Configuring hdfs-site.xml

Now, we will configure the replication factor for HDFS files. To set the replication to 1, change the content of the <configuration> section of hdfs-site.xml so that it looks similar to the following code:

<configuration>
   <property>
   <name>dfs.replication</name>
   <value>1</value>
 </property>
</configuration>

Note

We will run Hadoop in the pseudo-distributed mode. In order to do this, we need to configure the YARN resource manager. YARN handles the resource management and scheduling responsibilities in the Hadoop cluster so that the data processing and data storage components can focus on their respective tasks.

Configuring yarn-site.xml

Configure yarn-site.xml in order to configure the auxiliary service name and classes, as shown in the following code:

<configuration>
<property>
   <name>yarn.nodemanager.aux-services</name>
   <value>mapreduce_shuffle</value>
</property>
<property>
   <name>yarn.nodemanager.aux-services.mapreduce.shuffle.class</name>
   <value>org.apache.hadoop.mapred.ShuffleHandler</value>
</property>
</configuration>

Configuring mapred-site.xml

Hadoop provides mapred-site.xml.template, which you can rename to mapred-site.xml and change the content of the <configuration> section to the following code; this will ensure that the MapReduce jobs run on YARN as opposed to running them in-process locally:

<configuration>  
  <property>
    <name>mapred.job.tracker</name>
    <value>yarn</value>
  </property>
</configuration>

The format distributed filesystem

We have already configured all the Hadoop daemons, including HDFS, YARN, and the JobTracker. You may already be aware that HDFS relies on NameNode and DataNodes. NameNode contains the storage-related metadata, whereas DataNode stores the real data in the form of blocks. When you set up your Hadoop cluster, it is required to format NameNode before you can start using HDFS. We can do so with the following command:

$ hadoop namenode -format

Note

If you were already using the data nodes of HDFS, do not format the name node unless you know what you are doing. When you format NameNode, you will lose all the storage metadata, just as the blocks are distributed among DataNodes. This means that although you didn't physically remove the data from DataNodes, the data will be inaccessible to you. Therefore, it is always good to remove the data in DataNodes when you format the NameNode.

Starting Hadoop daemons

Now, we have all the prerequisites set up along with all the Hadoop daemons. In order to run our first MapReduce job, we need all the required Hadoop daemons running.

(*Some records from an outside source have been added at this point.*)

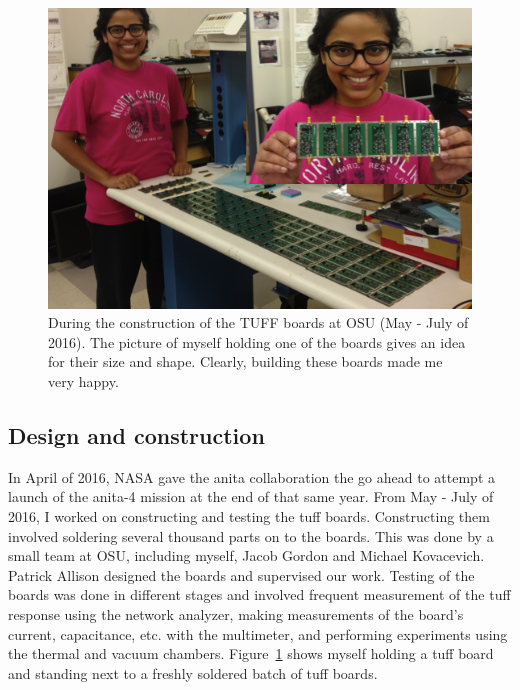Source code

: \begin{figure}
\centering
\includegraphics[width=1.0\textwidth]{figures/tuff_construction.png}
\caption{During the construction of the TUFF boards at OSU (May - July of 2016). The picture of myself holding one of the boards gives an idea for their size and shape. Clearly, building these boards made me very happy.}
\label{tuff_construction}
\end{figure}

\subsection{Design and construction}

In April of 2016, NASA gave the \gls{anita} collaboration the go ahead to attempt a launch of the \gls{anita}-4 mission at the end of that same year. From May - July of 2016, I worked on constructing and testing the \gls{tuff} boards. Constructing them involved soldering several thousand parts on to the boards. This was done by a small team at OSU, including myself, Jacob Gordon and Michael Kovacevich. Patrick Allison designed the boards and supervised our work. Testing of the boards was done in different stages and involved frequent measurement of the \gls{tuff} response using the network analyzer, making measurements of the board's current, capacitance, etc. with the multimeter, and performing experiments using the thermal and vacuum chambers. Figure~\ref{tuff_construction} shows myself holding a \gls{tuff} board and standing next to a freshly soldered batch of \gls{tuff} boards.

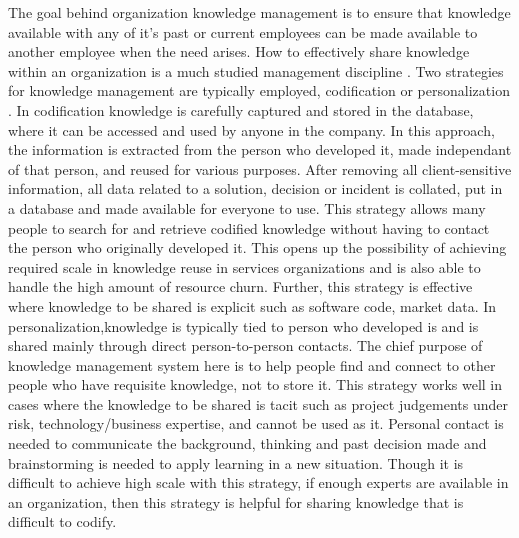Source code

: The goal behind organization knowledge management is to ensure that knowledge available with any of it's past or current employees can be made available to another employee when the need arises. How to effectively share knowledge within an organization is a much studied management discipline \cite{}. Two strategies for knowledge management are typically employed, codification or personalization \cite{}. In codification knowledge is carefully captured and stored in the database, where it can be accessed and used by anyone in the company. In this approach, the information is extracted from the person who developed it, made independant of that person, and reused for various purposes. After removing all client-sensitive information, all data related to a solution, decision or incident is collated, put in a database and made available for everyone to use. This strategy allows many people to search for and retrieve codified knowledge without having to contact the person who originally developed it. This opens up the possibility of achieving required scale in knowledge reuse in services organizations and is also able to handle the high amount of resource churn. Further, this strategy is effective where knowledge to be shared is explicit such as software code, market data. In personalization,knowledge is typically tied to person who developed is and is shared mainly through direct person-to-person contacts. The chief purpose of knowledge management system here is to help people find and connect to other people who have requisite knowledge, not to store it. This strategy works well in cases where the knowledge to be shared is tacit such as project judgements under risk, technology/business expertise, and cannot be used as it. Personal contact is needed to communicate the background, thinking and past decision made and brainstorming is needed to apply learning in a new situation. Though it is difficult to achieve high scale with this strategy, if enough experts are available in an organization, then this strategy is helpful for sharing knowledge that is difficult to codify. 

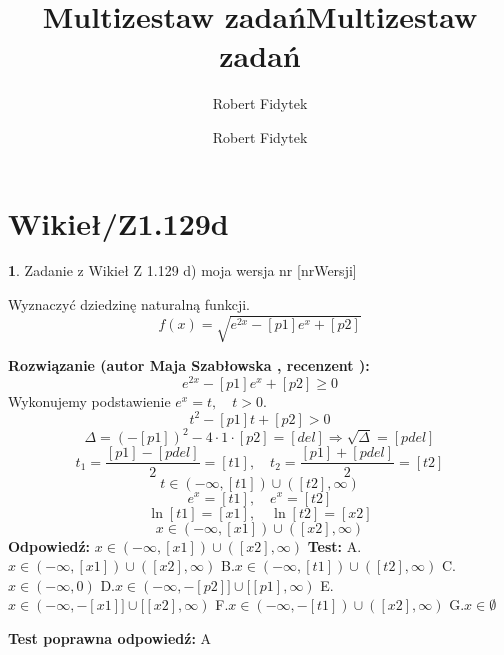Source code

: \documentclass[12pt, a4paper]{article}
\title{Multizestaw zadań}
\author{Robert Fidytek}
\date{}\documentclass[12pt, a4paper]{article}
\title{Multizestaw zadań}
\author{Robert Fidytek}
\date{}
\theoremstyle{definition} %
\newtheorem{zad}{}
\theoremstyle{definition} %
\newtheorem{zad}{}
\newcommand{\kategoria}[1]{\section{#1}} %
\newcommand{\zadStart}[1]{\begin{zad}#1\newline} %
\newcommand{\zadStop}{\end{zad}}   %
\newcommand{\rozwStart}[2]{\noindent \textbf{Rozwiązanie (autor #1 , recenzent #2): }\newline} %
\newcommand{\rozwStop}{\newline}                                            %
\newcommand{\odpStart}{\noindent \textbf{Odpowiedź:}\newline}    %
\newcommand{\odpStop}{\newline}                                             %
\newcommand{\testStart}{\noindent \textbf{Test:}\newline} %
\newcommand{\testStop}{\newline} %
\newcommand{\kluczStart}{\noindent \textbf{Test poprawna odpowiedź:}\newline} %
\newcommand{\kluczStop}{\newline} %
\begin{document}
\maketitle


\kategoria{Wikieł/Z1.129d}
\zadStart{Zadanie z Wikieł Z 1.129 d) moja wersja nr [nrWersji]}

Wyznaczyć dziedzinę naturalną funkcji.
$$f(x)=\sqrt{e^{2x}-[p1]e^{x}+[p2]}$$

\zadStop

\rozwStart{Maja Szabłowska}{}
$$e^{2x}-[p1]e^{x}+[p2]\geq 0$$
Wykonujemy podstawienie $e^{x}=t,\quad t>0.$
$$t^{2}-[p1]t+[p2]>0$$
$$\Delta=(-[p1])^{2}-4\cdot1\cdot[p2]=[del] \Rightarrow \sqrt{\Delta}=[pdel]$$
$$t_{1}=\frac{[p1]-[pdel]}{2}=[t1], \quad t_{2}=\frac{[p1]+[pdel]}{2}=[t2]$$
$$t\in(-\infty,[t1])\cup([t2],\infty)$$
$$e^{x}=[t1], \quad e^{x}=[t2]$$
$$\ln[t1]=[x1], \quad \ln[t2]=[x2]$$
$$x\in(-\infty,[x1])\cup([x2],\infty)$$
\rozwStop
\odpStart
$x\in(-\infty,[x1])\cup([x2],\infty)$
\odpStop
\testStart
A.$x\in(-\infty,[x1])\cup([x2],\infty)$
B.$x\in(-\infty,[t1])\cup([t2],\infty)$
C.$x\in(-\infty, 0)$
D.$x\in(-\infty, -[p2]] \cup [[p1],\infty)$
E.$x\in(-\infty, -[x1]] \cup [[x2],\infty)$
F.$x\in(-\infty, -[t1]) \cup ([x2],\infty)$
G.$x\in\emptyset$

\testStop
\kluczStart
A
\kluczStop
\end{document}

Let's start with HDFS using the following command. This command starts the NameNode, SecondaryNameNode, and DataNode daemons:

$ start-dfs.sh

The next step is to start the YARN resource manager using the following command (YARN will start the ResourceManager and NodeManager daemons):

$ start-yarn.sh

If the preceding two commands were successful in starting HDFS and YARN, you should be able to check the running daemons using the jps tool (this tool lists the running JVM process on your machine):

$ jps

If everything worked successfully, you should see the following services running:

13386 SecondaryNameNode
13059 NameNode
13179 DataNode
17490 Jps
13649 NodeManager
13528 ResourceManager